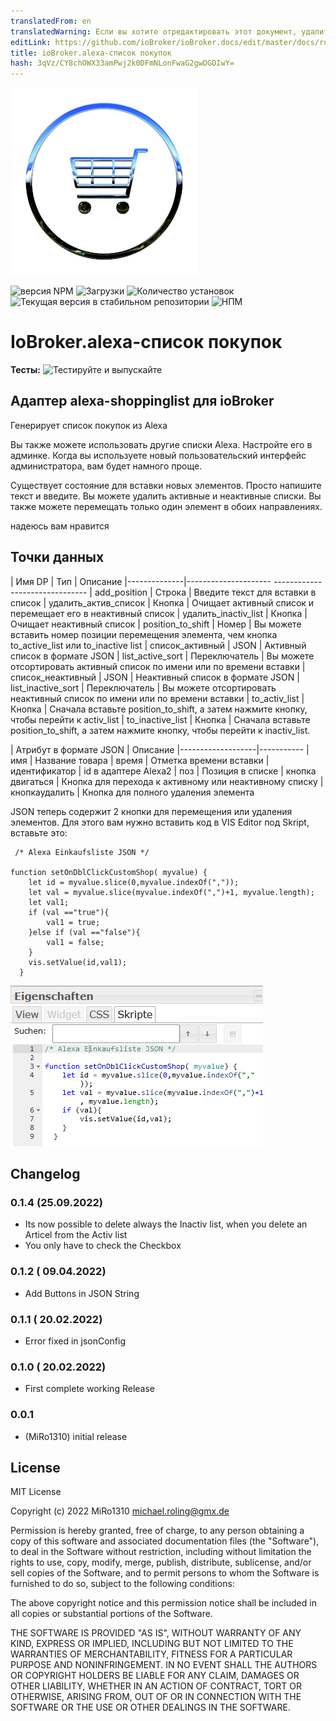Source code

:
 ```yaml
---
translatedFrom: en
translatedWarning: Если вы хотите отредактировать этот документ, удалите поле «translationFrom», в противном случае этот документ будет снова автоматически переведен
editLink: https://github.com/ioBroker/ioBroker.docs/edit/master/docs/ru/adapterref/iobroker.alexa-shoppinglist/README.md
title: ioBroker.alexa-список покупок
hash: 3qVz/CY8chOWX33amPwj2k0DFmNLonFwaG2gwDGDIwY=
---
```

![Логотип](../../../en/adapterref/iobroker.alexa-shoppinglist/admin/alexa-shoppinglist.png)

![версия NPM](https://img.shields.io/npm/v/iobroker.alexa-shoppinglist.svg)
![Загрузки](https://img.shields.io/npm/dm/iobroker.alexa-shoppinglist.svg)
![Количество установок](https://iobroker.live/badges/alexa-shoppinglist-installed.svg)
![Текущая версия в стабильном репозитории](https://iobroker.live/badges/alexa-shoppinglist-stable.svg)
![НПМ](https://nodei.co/npm/iobroker.alexa-shoppinglist.png?downloads=true)

# IoBroker.alexa-список покупок
**Тесты:** ![Тестируйте и выпускайте](https://github.com/MiRo1310/ioBroker.alexa-shoppinglist/workflows/Test%20and%20Release/badge.svg)

## Адаптер alexa-shoppinglist для ioBroker
Генерирует список покупок из Alexa

Вы также можете использовать другие списки Alexa. Настройте его в админке.
Когда вы используете новый пользовательский интерфейс администратора, вам будет намного проще.

Существует состояние для вставки новых элементов. Просто напишите текст и введите.
Вы можете удалить активные и неактивные списки.
Вы также можете перемещать только один элемент в обоих направлениях.

надеюсь вам нравится

## Точки данных
| Имя DP | Тип | Описание |--------------|--------------------- ------------------------------- | add_position | Строка | Введите текст для вставки в список | удалить_актив_список | Кнопка | Очищает активный список и перемещает его в неактивный список | удалить_inactiv_list | Кнопка | Очищает неактивный список | position_to_shift | Номер | Вы можете вставить номер позиции перемещения элемента, чем кнопка to_active_list или to_inactive list | список_активный | JSON | Активный список в формате JSON | list_active_sort | Переключатель | Вы можете отсортировать активный список по имени или по времени вставки | список_неактивный | JSON | Неактивный список в формате JSON | list_inactive_sort | Переключатель | Вы можете отсортировать неактивный список по имени или по времени вставки | to_activ_list | Кнопка | Сначала вставьте position_to_shift, а затем нажмите кнопку, чтобы перейти к activ_list | to_inactive_list | Кнопка | Сначала вставьте position_to_shift, а затем нажмите кнопку, чтобы перейти к inactiv_list.

| Атрибут в формате JSON | Описание |-------------------|----------- | имя | Название товара | время | Отметка времени вставки | идентификатор | id в адаптере Alexa2 | поз | Позиция в списке | кнопка двигаться | Кнопка для перехода к активному или неактивному списку | кнопкаудалить | Кнопка для полного удаления элемента

JSON теперь содержит 2 кнопки для перемещения или удаления элементов.
Для этого вам нужно вставить код в VIS Editor под Skript, вставьте это:

```
 /* Alexa Einkaufsliste JSON */

function setOnDblClickCustomShop( myvalue) {
    let id = myvalue.slice(0,myvalue.indexOf(","));
    let val = myvalue.slice(myvalue.indexOf(",")+1, myvalue.length);
    let val1;
    if (val =="true"){
        val1 = true;
    }else if (val =="false"){
        val1 = false;
    }
    vis.setValue(id,val1);
  }
  ```

  ![](../../../en/adapterref/iobroker.alexa-shoppinglist/admin/Skript.png)

## Changelog

### 0.1.4 (25.09.2022)
* Its now possible to delete always the Inactiv list, when you delete an Articel from the Activ list
* You only have to check the Checkbox 

### 0.1.2 ( 09.04.2022)
* Add Buttons in JSON String

### 0.1.1 ( 20.02.2022)
* Error fixed in jsonConfig

### 0.1.0 ( 20.02.2022)
* First complete working Release

### 0.0.1 
* (MiRo1310) initial release

## License
MIT License

Copyright (c) 2022 MiRo1310 <michael.roling@gmx.de>

Permission is hereby granted, free of charge, to any person obtaining a copy
of this software and associated documentation files (the "Software"), to deal
in the Software without restriction, including without limitation the rights
to use, copy, modify, merge, publish, distribute, sublicense, and/or sell
copies of the Software, and to permit persons to whom the Software is
furnished to do so, subject to the following conditions:

The above copyright notice and this permission notice shall be included in all
copies or substantial portions of the Software.

THE SOFTWARE IS PROVIDED "AS IS", WITHOUT WARRANTY OF ANY KIND, EXPRESS OR
IMPLIED, INCLUDING BUT NOT LIMITED TO THE WARRANTIES OF MERCHANTABILITY,
FITNESS FOR A PARTICULAR PURPOSE AND NONINFRINGEMENT. IN NO EVENT SHALL THE
AUTHORS OR COPYRIGHT HOLDERS BE LIABLE FOR ANY CLAIM, DAMAGES OR OTHER
LIABILITY, WHETHER IN AN ACTION OF CONTRACT, TORT OR OTHERWISE, ARISING FROM,
OUT OF OR IN CONNECTION WITH THE SOFTWARE OR THE USE OR OTHER DEALINGS IN THE
SOFTWARE.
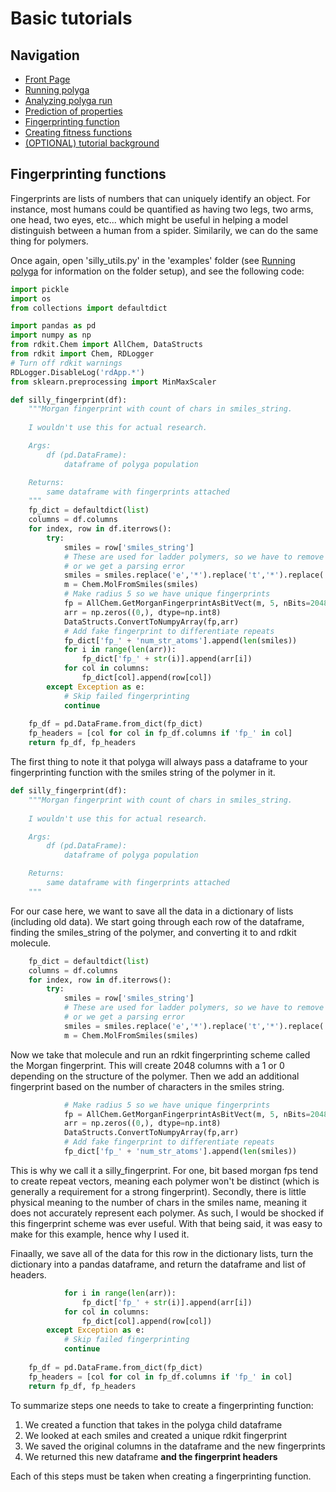 # Basic tutorials
## Navigation
- [Front Page](../../README.md)
- [Running polyga](basic.md)
- [Analyzing polyga run](analyzing.md) 
- [Prediction of properties](predict.md)
- [Fingerprinting function](fingerprinting.md)
- [Creating fitness functions](fitness.md)
- [(OPTIONAL) tutorial background](background.md)

## Fingerprinting functions
Fingerprints are lists of numbers that can uniquely identify an object. For 
instance, most humans could be quantified as having two legs, two arms, one
head, two eyes, etc... which might be useful in helping a model distinguish
between a human from a spider. Similarily, we can do the same thing for 
polymers.

Once again, open 'silly\_utils.py' in the 'examples' folder (see
[Running polyga](basic.md) for information on the folder setup), and see the
following code:
```Python
import pickle
import os
from collections import defaultdict

import pandas as pd
import numpy as np
from rdkit.Chem import AllChem, DataStructs
from rdkit import Chem, RDLogger
# Turn off rdkit warnings
RDLogger.DisableLog('rdApp.*')
from sklearn.preprocessing import MinMaxScaler

def silly_fingerprint(df):
    """Morgan fingerprint with count of chars in smiles_string.
        
    I wouldn't use this for actual research.

    Args:
        df (pd.DataFrame):
            dataframe of polyga population

    Returns:
        same dataframe with fingerprints attached
    """
    fp_dict = defaultdict(list)
    columns = df.columns
    for index, row in df.iterrows():
        try:
            smiles = row['smiles_string']
            # These are used for ladder polymers, so we have to remove them
            # or we get a parsing error
            smiles = smiles.replace('e','*').replace('t','*').replace('d','*').replace('g','*')
            m = Chem.MolFromSmiles(smiles)
            # Make radius 5 so we have unique fingerprints
            fp = AllChem.GetMorganFingerprintAsBitVect(m, 5, nBits=2048)
            arr = np.zeros((0,), dtype=np.int8)
            DataStructs.ConvertToNumpyArray(fp,arr)
            # Add fake fingerprint to differentiate repeats
            fp_dict['fp_' + 'num_str_atoms'].append(len(smiles))
            for i in range(len(arr)):
                fp_dict['fp_' + str(i)].append(arr[i])
            for col in columns:
                fp_dict[col].append(row[col])
        except Exception as e:
            # Skip failed fingerprinting
            continue
    
    fp_df = pd.DataFrame.from_dict(fp_dict)
    fp_headers = [col for col in fp_df.columns if 'fp_' in col]
    return fp_df, fp_headers
```

The first thing to note it that polyga will always pass a dataframe to your
fingerprinting function with the smiles string of the polymer in it.
```Python
def silly_fingerprint(df):
    """Morgan fingerprint with count of chars in smiles_string.
        
    I wouldn't use this for actual research.

    Args:
        df (pd.DataFrame):
            dataframe of polyga population

    Returns:
        same dataframe with fingerprints attached
    """
```

For our case here, we want to save all the data in a dictionary of lists
(including old data). We start going through each row of the dataframe, 
finding the smiles\_string of the polymer, and converting it to and rdkit
molecule.
```Python
    fp_dict = defaultdict(list)
    columns = df.columns
    for index, row in df.iterrows():
        try:
            smiles = row['smiles_string']
            # These are used for ladder polymers, so we have to remove them
            # or we get a parsing error
            smiles = smiles.replace('e','*').replace('t','*').replace('d','*').replace('g','*')
            m = Chem.MolFromSmiles(smiles)
```

Now we take that molecule and run an rdkit fingerprinting scheme called the 
Morgan fingerprint. This will create 2048 columns with a 1 or 0 depending
on the structure of the polymer. Then we add an additional fingerprint based
on the number of characters in the smiles string.
```Python
            # Make radius 5 so we have unique fingerprints
            fp = AllChem.GetMorganFingerprintAsBitVect(m, 5, nBits=2048)
            arr = np.zeros((0,), dtype=np.int8)
            DataStructs.ConvertToNumpyArray(fp,arr)
            # Add fake fingerprint to differentiate repeats
            fp_dict['fp_' + 'num_str_atoms'].append(len(smiles))
```
This is why we call it a silly\_fingerprint. For one, bit based morgan fps
tend to create repeat vectors, meaning each polymer won't be distinct (which
is generally a requirement for a strong fingerprint). Secondly,
there is little physical meaning to the number of chars in the smiles name, 
meaning it does not accurately represent each polymer. As such, I would be 
shocked if this fingerprint scheme was ever useful. With that being said, it
was easy to make for this example, hence why I used it.

Finaally, we save all of the data for this row in the dictionary lists, turn
the dictionary into a pandas dataframe, and return the dataframe and list of
headers.
```Python
            for i in range(len(arr)):
                fp_dict['fp_' + str(i)].append(arr[i])
            for col in columns:
                fp_dict[col].append(row[col])
        except Exception as e:
            # Skip failed fingerprinting
            continue
    
    fp_df = pd.DataFrame.from_dict(fp_dict)
    fp_headers = [col for col in fp_df.columns if 'fp_' in col]
    return fp_df, fp_headers
```

To summarize steps one needs to take to create a fingerprinting function:
1. We created a function that takes in the polyga child dataframe
2. We looked at each smiles and created a unique rdkit fingerprint
3. We saved the original columns in the dataframe and the new fingerprints
4. We returned this new dataframe **and the fingerprint headers**

Each of this steps must be taken when creating a fingerprinting function.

====

▶ _Task_
Whenever the word "which" occurs in a line above, copy that line.

▶ _Answer for the task_
head, two eyes, etc... which might be useful in helping a model distinguish
tend to create repeat vectors, meaning each polymer won't be distinct (which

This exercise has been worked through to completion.